Why Mechanics Are Artists

It's no secret many people feel good mechanics are like artists. I've always felt that to be true, especially when it comes to my own computer troubleshooting and repair efforts. Now, thanks to my book club having selected Matthew Crawford's Shop Class As Soulcraft: An Inquiry Into The Value of Work as it's next read, I know why.

Crawford quotes English philosopher Iris Murdoch as describing good art as seeming mysterious "because it resists the easy patterns of the fantasy." Explained differently, Murdoch writes "Good art shows us how difficult it is to be objective by showing us how differently the world looks to an objective vision."

This is where the word idiot comes from.

In Greek, Crawford writes, idios means private. Rather than serving a public role, in which an individual gets outside him or herself to grasp a public role, "which entails, or should, a relationship of active concern to others," an idiot is not involved. Crawford argues the point, specifically in this case, using an example from Robert Pirsig's wonderful Zen and the Art of Motorcycle Maintenance.
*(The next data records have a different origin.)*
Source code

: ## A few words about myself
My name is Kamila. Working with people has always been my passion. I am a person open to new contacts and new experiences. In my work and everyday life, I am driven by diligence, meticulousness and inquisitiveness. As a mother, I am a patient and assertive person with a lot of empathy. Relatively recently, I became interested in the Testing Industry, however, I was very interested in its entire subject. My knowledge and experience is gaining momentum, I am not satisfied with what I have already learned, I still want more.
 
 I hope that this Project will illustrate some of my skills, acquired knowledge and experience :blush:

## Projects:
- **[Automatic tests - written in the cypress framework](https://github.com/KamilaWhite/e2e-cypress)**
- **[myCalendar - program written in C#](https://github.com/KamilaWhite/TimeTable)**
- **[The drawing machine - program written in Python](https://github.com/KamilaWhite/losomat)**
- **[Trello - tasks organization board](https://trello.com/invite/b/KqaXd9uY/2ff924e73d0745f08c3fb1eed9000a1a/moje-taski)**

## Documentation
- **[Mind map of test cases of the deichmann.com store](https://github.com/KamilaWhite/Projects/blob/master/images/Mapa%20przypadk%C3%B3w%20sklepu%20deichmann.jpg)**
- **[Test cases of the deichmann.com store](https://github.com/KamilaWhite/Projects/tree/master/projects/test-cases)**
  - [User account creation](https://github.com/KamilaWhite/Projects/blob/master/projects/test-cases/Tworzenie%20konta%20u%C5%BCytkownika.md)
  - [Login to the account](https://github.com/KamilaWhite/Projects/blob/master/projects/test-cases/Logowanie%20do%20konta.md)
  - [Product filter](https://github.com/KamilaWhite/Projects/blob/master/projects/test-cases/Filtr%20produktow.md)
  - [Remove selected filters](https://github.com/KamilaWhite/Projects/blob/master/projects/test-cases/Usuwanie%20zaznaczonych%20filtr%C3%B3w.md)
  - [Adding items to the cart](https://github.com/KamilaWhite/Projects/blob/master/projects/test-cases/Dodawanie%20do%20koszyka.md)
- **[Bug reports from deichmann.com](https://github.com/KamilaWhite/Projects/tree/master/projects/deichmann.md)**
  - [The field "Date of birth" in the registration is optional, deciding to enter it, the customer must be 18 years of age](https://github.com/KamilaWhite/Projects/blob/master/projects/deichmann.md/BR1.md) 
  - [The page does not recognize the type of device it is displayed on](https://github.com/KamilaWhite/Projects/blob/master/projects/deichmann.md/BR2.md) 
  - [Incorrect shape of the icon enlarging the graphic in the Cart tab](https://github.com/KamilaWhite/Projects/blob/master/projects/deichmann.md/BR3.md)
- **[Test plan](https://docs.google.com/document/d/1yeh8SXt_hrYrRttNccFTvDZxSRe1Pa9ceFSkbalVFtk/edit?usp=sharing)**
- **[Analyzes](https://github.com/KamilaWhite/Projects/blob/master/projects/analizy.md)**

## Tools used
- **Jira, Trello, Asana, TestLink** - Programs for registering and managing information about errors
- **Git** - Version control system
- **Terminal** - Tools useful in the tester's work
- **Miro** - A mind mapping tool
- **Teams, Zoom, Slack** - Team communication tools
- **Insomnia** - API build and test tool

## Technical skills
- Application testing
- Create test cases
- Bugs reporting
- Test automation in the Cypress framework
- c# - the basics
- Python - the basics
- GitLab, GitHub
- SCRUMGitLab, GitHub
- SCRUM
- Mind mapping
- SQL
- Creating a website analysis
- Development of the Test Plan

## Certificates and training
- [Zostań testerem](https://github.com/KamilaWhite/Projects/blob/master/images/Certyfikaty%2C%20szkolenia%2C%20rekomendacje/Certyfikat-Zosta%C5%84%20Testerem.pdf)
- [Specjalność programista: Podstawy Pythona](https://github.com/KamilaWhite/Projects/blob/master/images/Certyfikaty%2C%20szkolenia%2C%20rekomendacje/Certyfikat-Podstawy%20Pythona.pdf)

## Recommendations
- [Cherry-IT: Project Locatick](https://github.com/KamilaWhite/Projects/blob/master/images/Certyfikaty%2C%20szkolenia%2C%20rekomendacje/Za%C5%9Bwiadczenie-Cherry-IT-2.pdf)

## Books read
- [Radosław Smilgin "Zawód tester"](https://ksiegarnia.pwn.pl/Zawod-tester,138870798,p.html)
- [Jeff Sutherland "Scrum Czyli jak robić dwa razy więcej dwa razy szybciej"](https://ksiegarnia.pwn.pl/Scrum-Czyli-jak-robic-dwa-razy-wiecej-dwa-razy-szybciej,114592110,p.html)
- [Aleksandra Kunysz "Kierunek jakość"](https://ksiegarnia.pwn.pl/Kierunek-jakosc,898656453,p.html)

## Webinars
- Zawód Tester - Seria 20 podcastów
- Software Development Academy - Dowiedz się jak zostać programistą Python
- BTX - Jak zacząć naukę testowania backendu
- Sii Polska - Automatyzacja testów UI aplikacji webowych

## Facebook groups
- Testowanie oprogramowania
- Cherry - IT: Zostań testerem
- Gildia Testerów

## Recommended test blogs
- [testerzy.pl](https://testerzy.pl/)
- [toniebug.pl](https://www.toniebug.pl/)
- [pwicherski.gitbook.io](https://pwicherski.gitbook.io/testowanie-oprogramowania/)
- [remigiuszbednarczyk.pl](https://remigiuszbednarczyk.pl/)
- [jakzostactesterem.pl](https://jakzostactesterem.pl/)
Crawford continues, stating, "But getting outside her own head is the task the artist sets herself, and this is the mechanic's task, too. Both, if they are good, use their imagination 'not to escape the world but to join it, and this exhilarates us because of the distance between our ordinary dulled consciousness and an apprehension of the real.' This is the exhilaration the mechanic gets when he finds the underlying cause of some problem."

To be a good mechanic, Crawford concludes, one must possess attentive openness and constantly be open to the possibility that they are mistaken. It's kind of counterintuitive, but I believe he's spot on.